Abstemo-nos de comentar a infeliz observação acerca dos atos haverem sido realizados por parte de "grupos pouco representativos". Primeiro, se os sindicatos não são representativos, será a meia dúzia de titulares iluminados? Definitivamente não. Depois, se fôssemos mesmo "pouco representativos", como conseguiríamos parar a USP?
Quanto aos "piquetes autoritários", fica a discordância acerca de quem seja, de fato, autoritário: os funcionários pedindo reposição salarial e aumento do vale-alimentação de R$ 45 para R$ 130, ou os professores titulares? Da mesma forma, as ocupações -e não invasões- das reitorias foram, de fato, violentas, mas não de nossa parte; violenta foi a reação por parte das reitorias e da Polícia Militar. Do mesmo modo como foi violenta e despropositada a reação do reitor da USP, quando entrou com mandado de reintegração de posse e ameaçou com a entrada da PM no campus, como em outros tempos de democracia à Pinochet ou Golbery.

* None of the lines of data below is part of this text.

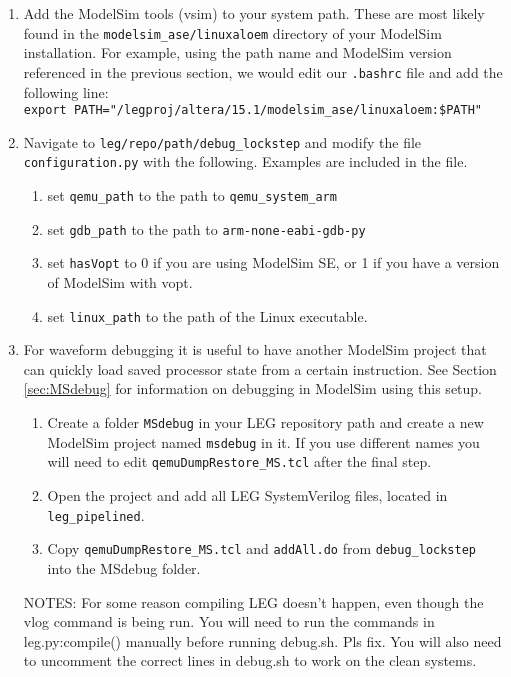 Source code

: \begin{enumerate}
\item Add the ModelSim tools (vsim) to your system path.
These are most likely found in the \texttt{modelsim\_ase/linuxaloem} directory of your ModelSim installation.
For example, using the path name and ModelSim version referenced in the previous section, we would edit our \texttt{.bashrc} file and add the following line: \\\texttt{export PATH="/legproj/altera/15.1/modelsim\_ase/linuxaloem:\$PATH"}

\item Navigate to \texttt{leg/repo/path/debug\_lockstep} and modify the file \texttt{config\-uration.py} with the following. 
Examples are included in the file.
	\begin{enumerate}
		\item set \texttt{qemu\_path} to the path to \texttt{qemu\_system\_arm}
		\item set \texttt{gdb\_path} to the path to \texttt{arm-none-eabi-gdb-py}
		\item set \texttt{hasVopt} to 0 if you are using ModelSim SE, or 1 if you have a version of ModelSim with vopt.
		\item set \texttt{linux\_path} to the path of the Linux executable.
	\end{enumerate}
	
\item For waveform debugging it is useful to have another ModelSim project that can quickly load saved processor state from a certain instruction.
See Section \ref{sec:MSdebug} for information on debugging in ModelSim using this setup.
	\begin{enumerate}
		\item Create a folder \texttt{MSdebug} in your LEG repository path and create a new ModelSim project named \texttt{msdebug} in it.
		If you use different names you will need to edit \texttt{qemuDumpRestore\_MS.tcl} after the final step.
		\item Open the project and add all LEG SystemVerilog files, located in \texttt{leg\_pipelined}.
		\item Copy \texttt{qemuDumpRestore\_MS.tcl} and \texttt{addAll.do} from \texttt{debug\_lockstep} into the MSdebug folder.
	\end{enumerate}



NOTES: For some reason compiling LEG doesn't happen, even though the vlog command is being run. 
You will need to run the commands in leg.py:compile() manually before running debug.sh.
Pls fix.
You will also need to uncomment the correct lines in debug.sh to work on the clean systems. 
\end{enumerate}









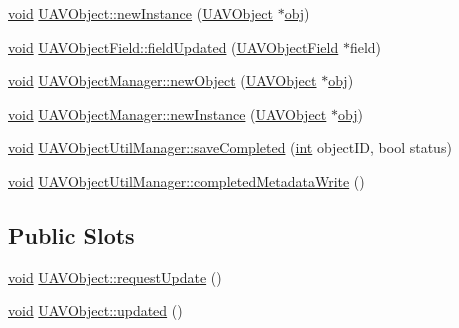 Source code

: \begin{DoxyCompactItemize}
\item 
\hyperlink{group___u_a_v_objects_plugin_ga444cf2ff3f0ecbe028adce838d373f5c}{void} \hyperlink{group___u_a_v_objects_plugin_gadf709e4ec60d0dfc3cc4a12012c400f3}{U\-A\-V\-Object\-::new\-Instance} (\hyperlink{class_u_a_v_object}{U\-A\-V\-Object} $\ast$\hyperlink{glext_8h_a0c0d4701a6c89f4f7f0640715d27ab26}{obj})
\item 
\hyperlink{group___u_a_v_objects_plugin_ga444cf2ff3f0ecbe028adce838d373f5c}{void} \hyperlink{group___u_a_v_objects_plugin_ga03a1f1534e4c805d091fc17e9ab5ad14}{U\-A\-V\-Object\-Field\-::field\-Updated} (\hyperlink{class_u_a_v_object_field}{U\-A\-V\-Object\-Field} $\ast$field)
\item 
\hyperlink{group___u_a_v_objects_plugin_ga444cf2ff3f0ecbe028adce838d373f5c}{void} \hyperlink{group___u_a_v_objects_plugin_gaf8c983e30ce7ebac3d4ef742d427b8fe}{U\-A\-V\-Object\-Manager\-::new\-Object} (\hyperlink{class_u_a_v_object}{U\-A\-V\-Object} $\ast$\hyperlink{glext_8h_a0c0d4701a6c89f4f7f0640715d27ab26}{obj})
\item 
\hyperlink{group___u_a_v_objects_plugin_ga444cf2ff3f0ecbe028adce838d373f5c}{void} \hyperlink{group___u_a_v_objects_plugin_ga7787ebe5de616d95116d5a4b360b6773}{U\-A\-V\-Object\-Manager\-::new\-Instance} (\hyperlink{class_u_a_v_object}{U\-A\-V\-Object} $\ast$\hyperlink{glext_8h_a0c0d4701a6c89f4f7f0640715d27ab26}{obj})
\item 
\hyperlink{group___u_a_v_objects_plugin_ga444cf2ff3f0ecbe028adce838d373f5c}{void} \hyperlink{group___u_a_v_objects_plugin_ga34993cd463a734315dd04903a4e2de24}{U\-A\-V\-Object\-Util\-Manager\-::save\-Completed} (\hyperlink{ioapi_8h_a787fa3cf048117ba7123753c1e74fcd6}{int} object\-I\-D, bool status)
\item 
\hyperlink{group___u_a_v_objects_plugin_ga444cf2ff3f0ecbe028adce838d373f5c}{void} \hyperlink{group___u_a_v_objects_plugin_gaf343ab5f4e4710c85cd7977ae7563ca1}{U\-A\-V\-Object\-Util\-Manager\-::completed\-Metadata\-Write} ()
\end{DoxyCompactItemize}
\subsection*{Public Slots}
\begin{DoxyCompactItemize}
\item 
\hyperlink{group___u_a_v_objects_plugin_ga444cf2ff3f0ecbe028adce838d373f5c}{void} \hyperlink{group___u_a_v_objects_plugin_ga6018820b37db308fb1ee1b3c3ff4f9a0}{U\-A\-V\-Object\-::request\-Update} ()
\item 
\hyperlink{group___u_a_v_objects_plugin_ga444cf2ff3f0ecbe028adce838d373f5c}{void} \hyperlink{group___u_a_v_objects_plugin_ga295ff9d6b0c01a6a8809a4cf9eb027cc}{U\-A\-V\-Object\-::updated} ()
\end{DoxyCompactItemize}


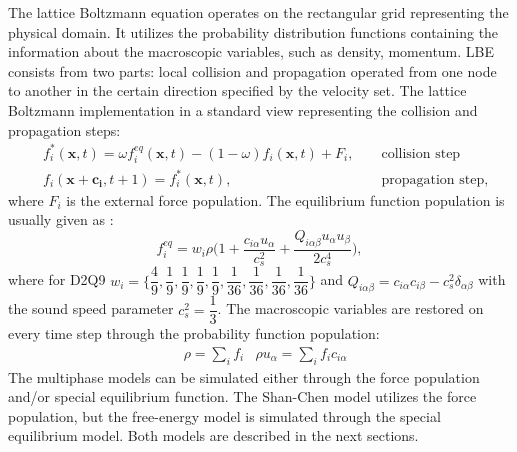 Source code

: \documentclass[mathpazo]{cicp}
\begin{document}
The lattice Boltzmann equation operates on the rectangular grid representing the physical domain. It utilizes the
probability distribution functions containing the information about the macroscopic variables, such as density,
momentum. LBE consists from two parts: local collision and propagation operated from one node to another in the certain
direction specified by the velocity set.  The lattice Boltzmann implementation in a standard view representing the
collision and propagation steps:
\begin{equation}
\label{standard:implementation}
\begin{aligned}
&f_i^{*}(\bm{x},t)=\omega f_i^{eq}(\bm{x},t)-(1-\omega) f_i(\bm{x},t) + F_i,&&\text{ collision step}\\
&f_i(\bm{x}+\bm{c_i},t+1)=f_i^{*}(\bm{x},t),&&\text{ propagation step}, 
\end{aligned}
\end{equation}
where $F_i$ is the external force population. The equilibrium function population is usually given as \cite{}:
\begin{equation}
f_i^{eq}=w_i \rho \biggl(1+\frac{c_{i\alpha}u_{\alpha}}{c_s^2}+\frac{Q_{i\alpha\beta}u_{\alpha}u_{\beta}}{2 c_s^4}\biggr),
\end{equation}
where for D2Q9
$w_i=\{\dfrac{4}{9},\dfrac{1}{9},\dfrac{1}{9},\dfrac{1}{9},\dfrac{1}{9},\dfrac{1}{36},\dfrac{1}{36},\dfrac{1}{36},\dfrac{1}{36}\}$
and $Q_{i\alpha\beta}=c_{i\alpha} c_{i\beta} - c_s^2 \delta_{\alpha\beta}$ with the sound speed parameter $c_s^2=\dfrac{1}{3}$. The macroscopic variables are restored on
every time step through the probability function population:
\begin{equation*}
\begin{aligned}
&\rho=\sum_i{f_i}
&\rho u_{\alpha}=\sum_i{f_i c_{i\alpha}}
\end{aligned}
\end{equation*}
The multiphase models can be simulated either through the force population and/or special equilibrium function. The
Shan-Chen model utilizes the force population, but the free-energy model is simulated through the special equilibrium
model. Both models are described in the next sections.
\end{document}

Sobre a Assembléia Legislativa, se não bastasse a impossibilidade absoluta de debate, através da clara intervenção descabida do Executivo no Legislativo, o presidente dessa Casa, deputado Sidnei Beraldo, simplesmente mostrou o dedo do meio para a platéia. Queríamos fazer um ato simbólico, para mostrar a toda a sociedade o sucateamento das universidades públicas, quando fomos, junto com professores e funcionários, inclusive da assembléia, atacados pela tropa de choque. A pergunta é: de que tem medo o governo do Estado?
O que nos assusta, mais do que as opiniões dos doutos professores, é o fato de eles as disfarçarem sob um verniz democrático, que some quando defendem o elitismo da universidade e o respeito às autoridades constituídas (aliás, que são eles mesmos, constituídos por eles mesmos), incorrendo em demagogia, como quando dizem que, "impedindo a reflexão sobre a paz, os métodos utilizados na greve contribuíram com o culto à violência". Onde o reitor não é eleito pelo voto direto, onde a polícia é constantemente acionada, qual nossa condição de sermos violentos? Nada mais fascista do que atribuir a um movimento político, que defende a universidade pública, o título de fascista: além de, a priori, impedir o diálogo, desqualificando um dos lados, incorrem em comparação historicamente equivocada; sobremaneira, jogam água no moinho do conservadorismo, procurando deslegitimar e criminalizar os movimentos sociais.
Temos, com Pablo Neruda, "esperança de que a pátria adquira cada dia melhores títulos no terreno da dignidade democrática do mundo".

Ivan Tamaki Monteiro de Castro, 19, é estudante de direito. Márcio Rosa Azevedo, 23, é estudante de ciências sociais. Rodolfo Vianna Baldocchi, 19, é estudante de jornalismo. Todos são diretores do Diretório Central dos Estudantes Alexandre Vannucchi Leme, da USP.